Ortiz-Esquinas Inmaculada, Gómez-Salgado Juan, Pascual-Pedreño Ana I, Rodríguez-Almagro Julián, Martínez-Galiano Juan Miguel, Hernández-Martínez Antonio
Department of Obstetrics & Gynaecology, Alcázar de San Juan, 13600 Ciudad Real, Spain.
Department of Sociology, Social Work and Public Health, University of Huelva, 21071 Huelva, Spain.
J Clin Med. 2019 May 9;8(5):637. doi: 10.3390/jcm8050637.

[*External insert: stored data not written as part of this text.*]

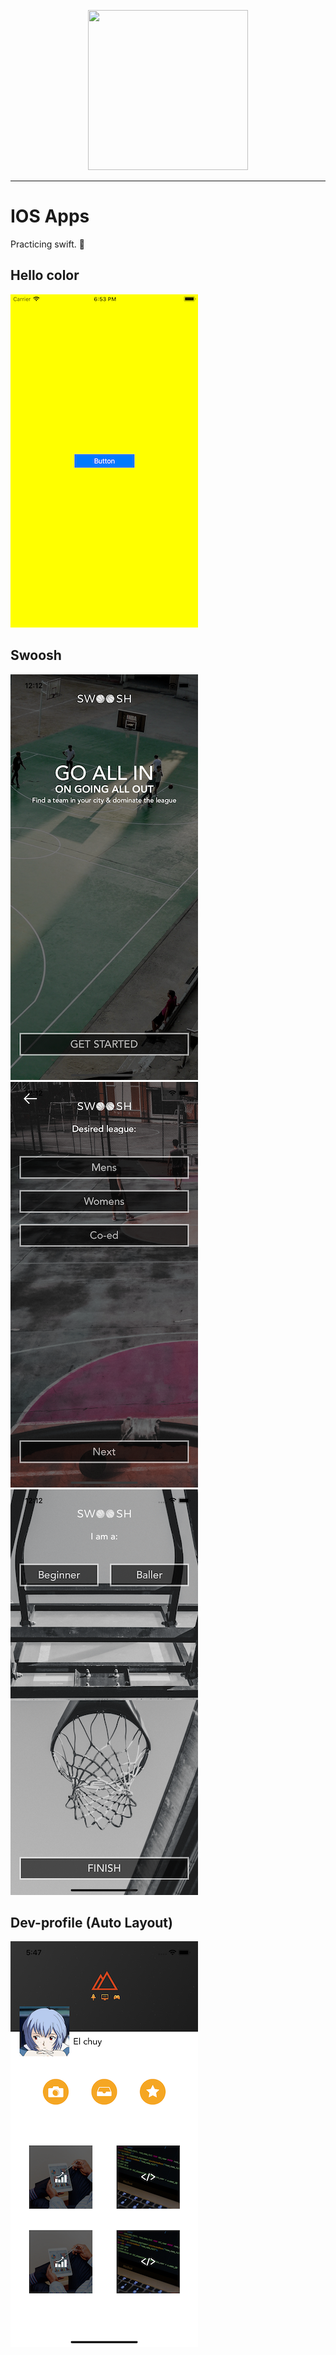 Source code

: <p align="center">
  <img width="256" height="256" src="https://raw.githubusercontent.com/chuiizeet/Road-to-Swift-5.1/master/screenshots/swift_logo.png?token=AFTNXEO7RHJYA6UO6J625OK4Z7C72">
</p>

----------

# IOS Apps
Practicing swift. 🥶

## Hello color
![screenshot](https://raw.githubusercontent.com/chuiizeet/IOS-apps-hobby/master/screenshots/hello_color.png)

## Swoosh

![screenshot](https://raw.githubusercontent.com/chuiizeet/IOS-apps-hobby/master/screenshots/swoosh_0.png) ![screenshot](https://raw.githubusercontent.com/chuiizeet/IOS-apps-hobby/master/screenshots/swoosh_1.png) ![screenshot](https://raw.githubusercontent.com/chuiizeet/IOS-apps-hobby/master/screenshots/swoosh_2.png)

## Dev-profile (Auto Layout)

![screenshot](https://raw.githubusercontent.com/chuiizeet/IOS-apps-hobby/master/screenshots/dev-profile.png)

Clinical practice guidelines recommend the active management of the third stage of labour, but it is currently unknown what practices professionals actually perform. Therefore, the aim of this study was to determine the variability of professional practices in the management of the third stage of labour and to identify any associated professional and work environment factors. A nationwide cross-sectional study was performed with 1054 obstetrics professionals between September and November 2018 in Spain. A self-designed questionnaire was administered online. The crude odds ratios (OR) and adjusted odds ratios (ORa) were estimated using binary logistic regression. The main outcome measures were included in the clinical management of the third stage of labour and they were: type of management, drugs, doses, routes of administration, and waiting times used. The results showed that 75.3% (783) of the professionals used uterotonic agents for delivery. Oxytocin was the most commonly administered drug. Professionals who attend home births were less likely to use uterotonics (ORa: 0.23; 95% confidence interval (CI): 0.12-0.47), while those who completed their training after 2007 (ORa: 1.57 (95% CI: 1.13-2.18) and worked in a hospital that attended >4000 births per year (ORa: 7.95 CI: 4.02-15.72) were more likely to use them. Statistically significant differences were also observed between midwives and gynaecologists as for the clinical management of this stage of labour ( < 0.005). These findings could suggest that there is clinical variability among obstetrics professionals regarding the management of delivery. Part of this variability can be attributed to professional and work environment factors.
临床实践指南推荐对第三产程进行积极管理,但目前尚不清楚专业人员实际采用何种做法。因此,本研究的目的是确定第三产程管理中专业做法的差异,并识别任何相关的专业和工作环境因素。2018年9月至11月在西班牙对1054名产科专业人员进行了一项全国性横断面研究。通过在线方式发放自行设计的问卷。使用二元逻辑回归估计粗比值比(OR)和调整比值比(ORa)。主要结局指标纳入第三产程的临床管理,包括:管理类型、药物、剂量、给药途径和使用的等待时间。结果显示,75.3%(783名)专业人员在分娩时使用宫缩剂。催产素是最常用的药物。在家中接生的专业人员使用宫缩剂的可能性较小(ORa:0.23;95%置信区间(CI):0.12 - 0.47),而2007年后完成培训的专业人员(ORa:1.57(95%CI:1.13 - 2.18))以及在每年接生超过4000例的医院工作的专业人员(ORa:7.95 CI:4.02 - 15.72)使用宫缩剂的可能性更大。在助产士和妇科医生之间,这一产程的临床管理也存在统计学显著差异(<0.005)。这些发现可能表明,产科专业人员在分娩管理方面存在临床差异。这种差异部分可归因于专业和工作环境因素。